‘Madam Secretary’ began its final season with the highly anticipated premiere episode revealing that Secretary of State, Elizabeth McCord (Téa Leoni), had won the race for the presidency. Capping off three years of contributing digital effects to the show, VFX Legion created a mix of large-scale CG shots for this last season, right through to the series finale.
The company’s team has been called on to craft over 140 of the CBS show’s most complex visual effects over the last three seasons. They’ve created everything CG environments that transport the live-action to locations in D.C. and throughout the world – to technically challenging effects. Each shot was designed to elevate the visual impact of creator, EP, writer, show runner Barbara Hall’s hit political series.
VFX Legion first came onboard during the fourth season, after the show’s producer, Tony Palermo, took a meeting with the the company’s VFX Supervisor, James David Hattin, and Executive Producer, Reid Burns.

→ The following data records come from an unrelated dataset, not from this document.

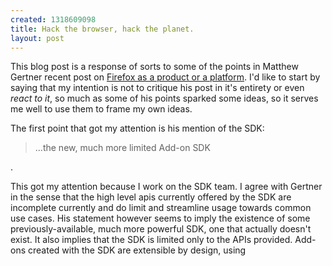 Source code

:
 ```yaml
--- 
created: 1318609098
title: Hack the browser, hack the planet.
layout: post
---
```

This blog post is a response of sorts to some of the points in Matthew Gertner recent post on [Firefox as a product or a platform](http://www.salsitasoft.com/blog/2011/10/13/firefox-product-or-platform/).  I'd like to start by saying that my intention is not to critique his post in it's entirety or even *react to it*, so much as some of his points sparked some ideas, so it serves me well to use them to frame my own ideas.

The first point that got my attention is his mention of the SDK:
<blockquote>...the new, much more limited Add-on SDK</blockquote>.

This got my attention because I work on the SDK team. I agree with Gertner in the sense that the high level apis currently offered by the SDK are incomplete currently and do limit and streamline usage towards common use cases. His statement however seems to imply the existence of some previously-available, much more powerful SDK, one that actually doesn't exist. It also implies that the SDK is limited only to the APIs provided. Add-ons created with the SDK are extensible by design, using 
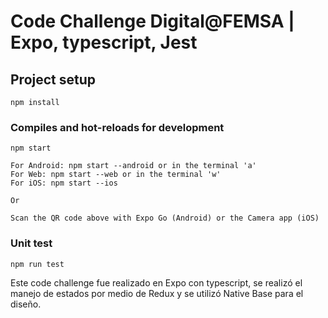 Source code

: # Code Challenge Digital@FEMSA | Expo, typescript, Jest

## Project setup

```
npm install
```

### Compiles and hot-reloads for development

```
npm start

For Android: npm start --android or in the terminal 'a'
For Web: npm start --web or in the terminal 'w'
For iOS: npm start --ios

Or

Scan the QR code above with Expo Go (Android) or the Camera app (iOS)
```

### Unit test

```
npm run test
```

Este code challenge fue realizado en Expo con typescript, se realizó el manejo de estados por medio de Redux y se utilizó Native Base para el diseño.
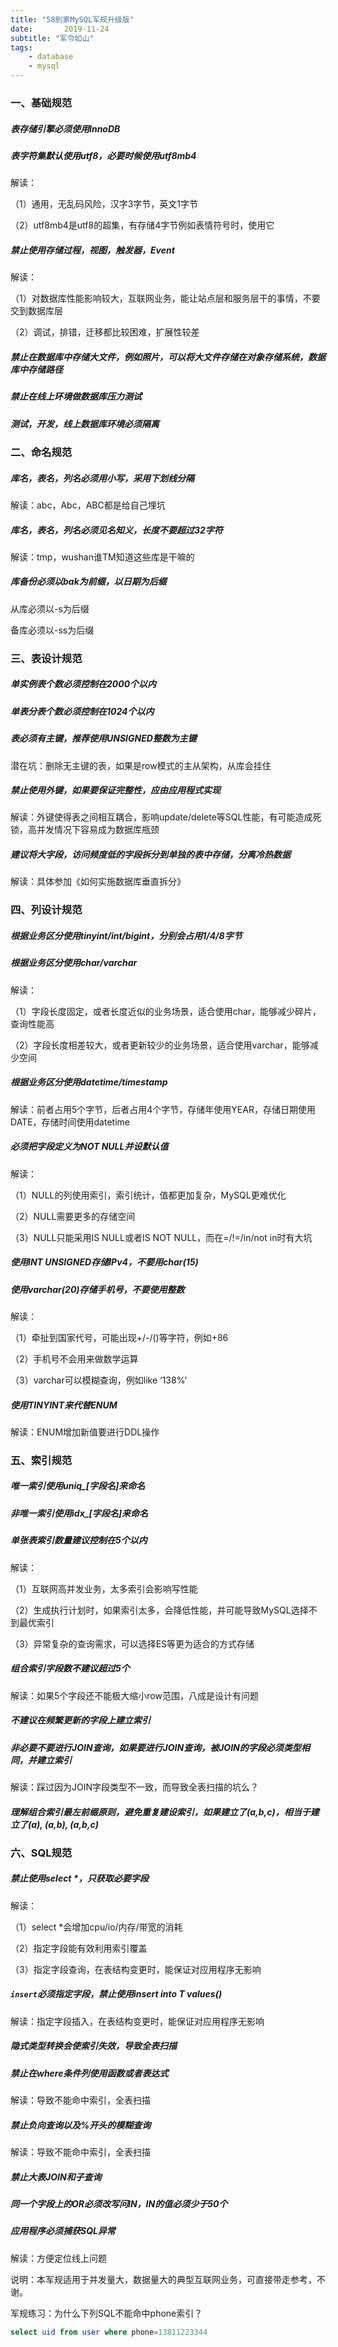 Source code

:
 ```yaml
---
title: "58到家MySQL军规升级版"
date:       2019-11-24
subtitle: "军令如山"
tags:
	- database
	- mysql
---
```








### 一、基础规范

##### 表存储引擎必须使用InnoDB

 

##### 表字符集默认使用utf8，必要时候使用utf8mb4

解读：

（1）通用，无乱码风险，汉字3字节，英文1字节

（2）utf8mb4是utf8的超集，有存储4字节例如表情符号时，使用它

 

##### 禁止使用存储过程，视图，触发器，Event

解读：

（1）对数据库性能影响较大，互联网业务，能让站点层和服务层干的事情，不要交到数据库层

（2）调试，排错，迁移都比较困难，扩展性较差

 

##### 禁止在数据库中存储大文件，例如照片，可以将大文件存储在对象存储系统，数据库中存储路径

##### 禁止在线上环境做数据库压力测试

##### 测试，开发，线上数据库环境必须隔离

 

### 二、命名规范

##### 库名，表名，列名必须用小写，采用下划线分隔

解读：abc，Abc，ABC都是给自己埋坑

 

##### 库名，表名，列名必须见名知义，长度不要超过32字符

解读：tmp，wushan谁TM知道这些库是干嘛的

 

##### 库备份必须以bak为前缀，以日期为后缀

从库必须以-s为后缀

备库必须以-ss为后缀

 

### 三、表设计规范

##### 单实例表个数必须控制在2000个以内

##### 单表分表个数必须控制在1024个以内

##### 表必须有主键，推荐使用UNSIGNED整数为主键

潜在坑：删除无主键的表，如果是row模式的主从架构，从库会挂住

 

##### 禁止使用外键，如果要保证完整性，应由应用程式实现

解读：外键使得表之间相互耦合，影响update/delete等SQL性能，有可能造成死锁，高并发情况下容易成为数据库瓶颈

 

##### 建议将大字段，访问频度低的字段拆分到单独的表中存储，分离冷热数据

解读：具体参加《如何实施数据库垂直拆分》

 

### 四、列设计规范

##### 根据业务区分使用tinyint/int/bigint，分别会占用1/4/8字节

##### 根据业务区分使用char/varchar

解读：

（1）字段长度固定，或者长度近似的业务场景，适合使用char，能够减少碎片，查询性能高

（2）字段长度相差较大，或者更新较少的业务场景，适合使用varchar，能够减少空间

 

##### 根据业务区分使用datetime/timestamp

解读：前者占用5个字节，后者占用4个字节，存储年使用YEAR，存储日期使用DATE，存储时间使用datetime

 

##### 必须把字段定义为NOT NULL并设默认值

解读：

（1）NULL的列使用索引，索引统计，值都更加复杂，MySQL更难优化

（2）NULL需要更多的存储空间

（3）NULL只能采用IS NULL或者IS NOT NULL，而在=/!=/in/not in时有大坑

 

##### 使用INT UNSIGNED存储IPv4，不要用char(15)

 

##### 使用varchar(20)存储手机号，不要使用整数

解读：

（1）牵扯到国家代号，可能出现+/-/()等字符，例如+86

（2）手机号不会用来做数学运算

（3）varchar可以模糊查询，例如like ‘138%’

 

##### 使用TINYINT来代替ENUM

解读：ENUM增加新值要进行DDL操作

 

### 五、索引规范

##### 唯一索引使用uniq_[字段名]来命名

##### 非唯一索引使用idx_[字段名]来命名

##### 单张表索引数量建议控制在5个以内

解读：

（1）互联网高并发业务，太多索引会影响写性能

（2）生成执行计划时，如果索引太多，会降低性能，并可能导致MySQL选择不到最优索引

（3）异常复杂的查询需求，可以选择ES等更为适合的方式存储

 

##### 组合索引字段数不建议超过5个

解读：如果5个字段还不能极大缩小row范围，八成是设计有问题

 

##### 不建议在频繁更新的字段上建立索引

##### 非必要不要进行JOIN查询，如果要进行JOIN查询，被JOIN的字段必须类型相同，并建立索引

解读：踩过因为JOIN字段类型不一致，而导致全表扫描的坑么？

 

##### 理解组合索引最左前缀原则，避免重复建设索引，如果建立了(a,b,c)，相当于建立了(a), (a,b), (a,b,c)

 

### 六、SQL规范

##### 禁止使用select *，只获取必要字段

解读：

（1）select *会增加cpu/io/内存/带宽的消耗

（2）指定字段能有效利用索引覆盖

（3）指定字段查询，在表结构变更时，能保证对应用程序无影响

 

##### `insert`必须指定字段，禁止使用insert into T values()

解读：指定字段插入，在表结构变更时，能保证对应用程序无影响

 

##### 隐式类型转换会使索引失效，导致全表扫描

 

##### 禁止在where条件列使用函数或者表达式

解读：导致不能命中索引，全表扫描

 

##### 禁止负向查询以及%开头的模糊查询

解读：导致不能命中索引，全表扫描

 

##### 禁止大表JOIN和子查询

##### 同一个字段上的OR必须改写问IN，IN的值必须少于50个

##### 应用程序必须捕获SQL异常

解读：方便定位线上问题


说明：本军规适用于并发量大，数据量大的典型互联网业务，可直接带走参考，不谢。



军规练习：为什么下列SQL不能命中phone索引？
```sql
select uid from user where phone=13811223344
```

“Tony was surprised to see such convincing shots of the White House and D.C. from the TV show, ‘Scandal’ on Legion’s CG reel,” says Burns. “Digital environments built from the ground up were indistinguishable from practical footage – and got us in the door.”
Digital taking the show where film cant go.
‘Madam Secretary’ had been using stock footage of the White House and other locations, and working around their limited flexibility. The cost of taking the New York production to D.C., tight deadlines, and actors’ schedules made filming multiple environments unrealistic. Legion presented a viable, efficient alternative: Photo-real CG shots custom-designed to match live footage, as well as locations that don’t permit filming, recreated digitially, with spot-on accuracy.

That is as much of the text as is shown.